Hey everyone! It’s been forever since I wrote an actual post. One thing that I haven’t shared, for obvious reasons, is that I have been looking for a new job for about a year and a half. It has been a real struggle with the mismatch between my 6+ years of experience and what I want to do.
Generally, I’ve been pretty good at things my whole life. I’ve been a mostly straight-A student and a star employee. This constant struggle of not being good enough, not being recognized for my accomplishments, constant rejection really was getting to me. I’m 30 years old. I was reluctant to “start over” on my career, but I was at the point where I was looking at internships just to get some experience applying the concepts I learned in my Masters program.

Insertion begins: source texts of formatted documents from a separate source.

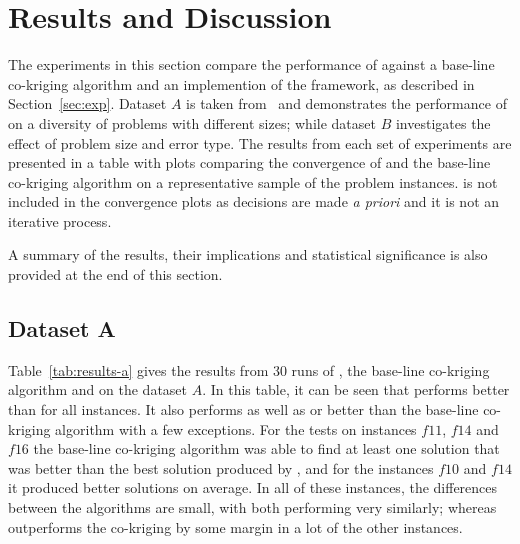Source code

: \section{Results and Discussion}\label{sec:results}
The experiments in this section compare the performance of \AlgName{} against a base-line co-kriging algorithm and an implemention of the \motos{} framework, as described in Section~\ref{sec:exp}. Dataset $A$ is taken from~\cite{lv2021multi} and demonstrates the performance of \AlgName{} on a diversity of problems with different sizes; while dataset $B$ investigates the effect of problem size and error type. The results from each set of experiments are presented in a table with plots comparing the convergence of \AlgName{} and the base-line co-kriging algorithm on a representative sample of the problem instances. \motos{} is not included in the convergence plots as decisions are made \emph{a priori} and it is not an iterative process.

A summary of the results, their implications and statistical significance is also provided at the end of this section.

\subsection*{Dataset A}

Table~\ref{tab:results-a} gives the results from 30 runs of \AlgName{}, the base-line co-kriging algorithm and \motos{} on the dataset $A$. In this table, it can be seen that \AlgName{} performs better than \motos{} for all instances. It also performs as well as or better than the base-line co-kriging algorithm with a few exceptions. For the tests on instances $f11$, $f14$ and $f16$ the base-line co-kriging algorithm was able to find at least one solution that was better than the best solution produced by \AlgName{}, and for the instances $f10$ and $f14$ it produced better solutions on average. In all of these instances, the differences between the algorithms are small, with both performing very similarly; whereas \AlgName{} outperforms the co-kriging by some margin in a lot of the other instances.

A few weeks before the wedding, I stopped applying to jobs because I didn’t want to be dealing with interviews and phone calls on my honeymoon, and I certainly didn’t want to miss out on something that may have presented itself as a possibility. The very last job I applied to before I stopped, contacted me for a phone interview, then an in-person interview about 2 weeks before the wedding.
I ended up getting an offer at 2pm on Wednesday 9/27 – my last day at work before 2 1/2 weeks off….AND I planned to leave at 4pm. Within those 2 hours I negotiated a start date that was 5 weeks in the future, put in my 4.5 week notice (2.5 of those were personal days for the wedding and honeymoon) and told my team.
Then I left, packed for the wedding, and kept forgetting that I got a new job. It was like a brain orgasm (braingasm? is that a thing? do people say that?) every time I remembered.
Today is my last day at the place I’ve been working for over 6 years. It’s not too hard to say goodbye, though. My office has been decimated by budget cuts, bureaucratic pandering. Every director has left in the past 4 months, including my two best work friends. There’s nothing left for me to learn here and a world of things to learn in my new position. <— That makes it a little scary. I’m an authority here on a lot of subjects. For the first time in a looooooong time, I will have NO IDEA what I’m talking about.